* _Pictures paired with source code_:
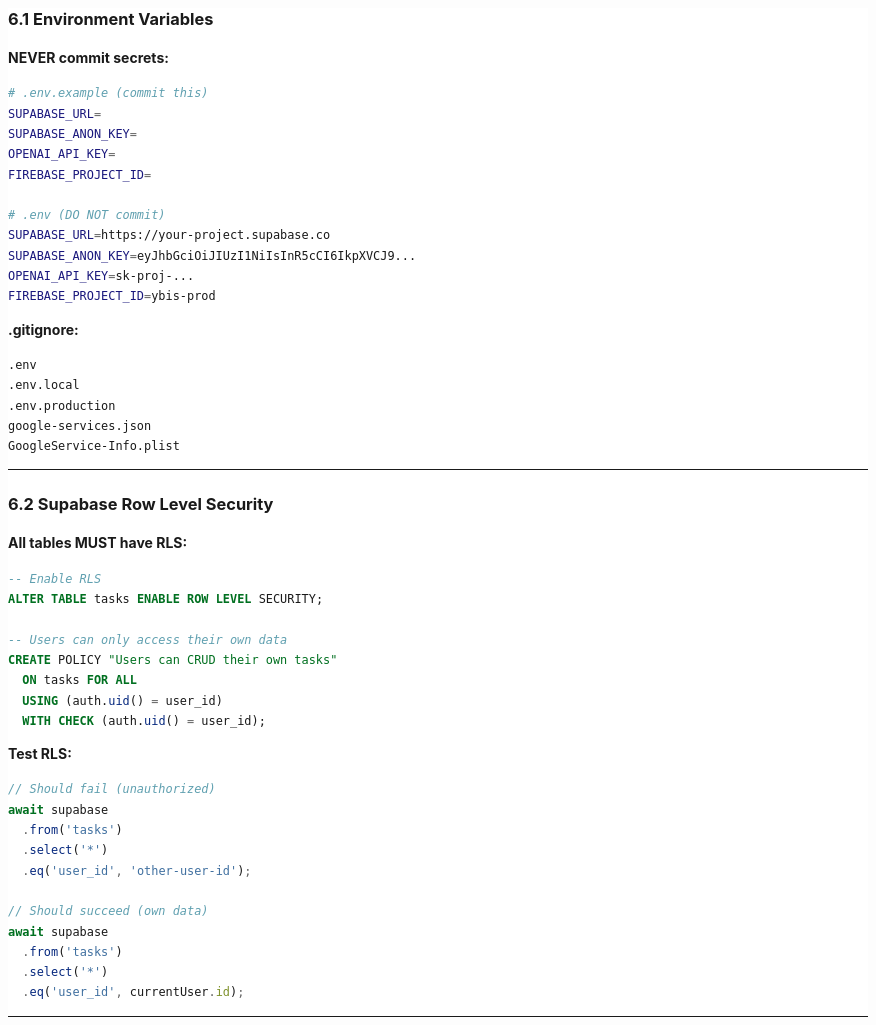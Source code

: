 ### 6.1 Environment Variables

**NEVER commit secrets:**
```bash
# .env.example (commit this)
SUPABASE_URL=
SUPABASE_ANON_KEY=
OPENAI_API_KEY=
FIREBASE_PROJECT_ID=

# .env (DO NOT commit)
SUPABASE_URL=https://your-project.supabase.co
SUPABASE_ANON_KEY=eyJhbGciOiJIUzI1NiIsInR5cCI6IkpXVCJ9...
OPENAI_API_KEY=sk-proj-...
FIREBASE_PROJECT_ID=ybis-prod
```

**.gitignore:**
```
.env
.env.local
.env.production
google-services.json
GoogleService-Info.plist
```

---

### 6.2 Supabase Row Level Security

**All tables MUST have RLS:**
```sql
-- Enable RLS
ALTER TABLE tasks ENABLE ROW LEVEL SECURITY;

-- Users can only access their own data
CREATE POLICY "Users can CRUD their own tasks"
  ON tasks FOR ALL
  USING (auth.uid() = user_id)
  WITH CHECK (auth.uid() = user_id);
```

**Test RLS:**
```typescript
// Should fail (unauthorized)
await supabase
  .from('tasks')
  .select('*')
  .eq('user_id', 'other-user-id');

// Should succeed (own data)
await supabase
  .from('tasks')
  .select('*')
  .eq('user_id', currentUser.id);
```

---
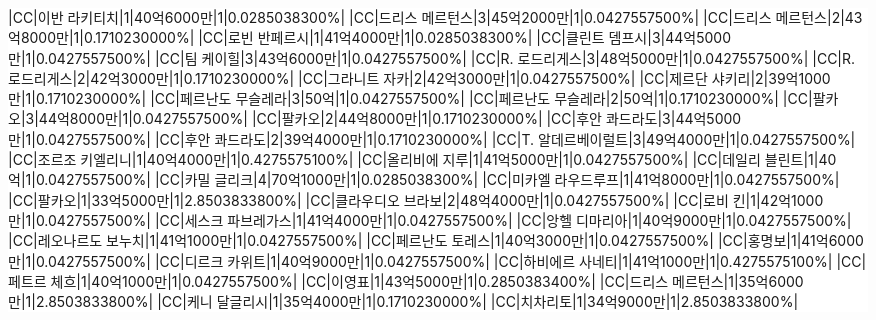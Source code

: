 |CC|이반 라키티치|1|40억6000만|1|0.0285038300%|
|CC|드리스 메르턴스|3|45억2000만|1|0.0427557500%|
|CC|드리스 메르턴스|2|43억8000만|1|0.1710230000%|
|CC|로빈 반페르시|1|41억4000만|1|0.0285038300%|
|CC|클린트 뎀프시|3|44억5000만|1|0.0427557500%|
|CC|팀 케이힐|3|43억6000만|1|0.0427557500%|
|CC|R. 로드리게스|3|48억5000만|1|0.0427557500%|
|CC|R. 로드리게스|2|42억3000만|1|0.1710230000%|
|CC|그라니트 자카|2|42억3000만|1|0.0427557500%|
|CC|제르단 샤키리|2|39억1000만|1|0.1710230000%|
|CC|페르난도 무슬레라|3|50억|1|0.0427557500%|
|CC|페르난도 무슬레라|2|50억|1|0.1710230000%|
|CC|팔카오|3|44억8000만|1|0.0427557500%|
|CC|팔카오|2|44억8000만|1|0.1710230000%|
|CC|후안 콰드라도|3|44억5000만|1|0.0427557500%|
|CC|후안 콰드라도|2|39억4000만|1|0.1710230000%|
|CC|T. 알데르베이럴트|3|49억4000만|1|0.0427557500%|
|CC|조르조 키엘리니|1|40억4000만|1|0.4275575100%|
|CC|올리비에 지루|1|41억5000만|1|0.0427557500%|
|CC|데일리 블린트|1|40억|1|0.0427557500%|
|CC|카밀 글리크|4|70억1000만|1|0.0285038300%|
|CC|미카엘 라우드루프|1|41억8000만|1|0.0427557500%|
|CC|팔카오|1|33억5000만|1|2.8503833800%|
|CC|클라우디오 브라보|2|48억4000만|1|0.0427557500%|
|CC|로비 킨|1|42억1000만|1|0.0427557500%|
|CC|세스크 파브레가스|1|41억4000만|1|0.0427557500%|
|CC|앙헬 디마리아|1|40억9000만|1|0.0427557500%|
|CC|레오나르도 보누치|1|41억1000만|1|0.0427557500%|
|CC|페르난도 토레스|1|40억3000만|1|0.0427557500%|
|CC|홍명보|1|41억6000만|1|0.0427557500%|
|CC|디르크 카위트|1|40억9000만|1|0.0427557500%|
|CC|하비에르 사네티|1|41억1000만|1|0.4275575100%|
|CC|페트르 체흐|1|40억1000만|1|0.0427557500%|
|CC|이영표|1|43억5000만|1|0.2850383400%|
|CC|드리스 메르턴스|1|35억6000만|1|2.8503833800%|
|CC|케니 달글리시|1|35억4000만|1|0.1710230000%|
|CC|치차리토|1|34억9000만|1|2.8503833800%|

* _Task statement_: Output, line for line and exactly, the records above from their first line through the one with "### 6.2 Supabase Row Level Security", both ends included, but no pictures.

* _Task answer_:
Source code

: ### 6.1 Environment Variables

**NEVER commit secrets:**
```bash
# .env.example (commit this)
SUPABASE_URL=
SUPABASE_ANON_KEY=
OPENAI_API_KEY=
FIREBASE_PROJECT_ID=

# .env (DO NOT commit)
SUPABASE_URL=https://your-project.supabase.co
SUPABASE_ANON_KEY=eyJhbGciOiJIUzI1NiIsInR5cCI6IkpXVCJ9...
OPENAI_API_KEY=sk-proj-...
FIREBASE_PROJECT_ID=ybis-prod
```

**.gitignore:**
```
.env
.env.local
.env.production
google-services.json
GoogleService-Info.plist
```

---

### 6.2 Supabase Row Level Security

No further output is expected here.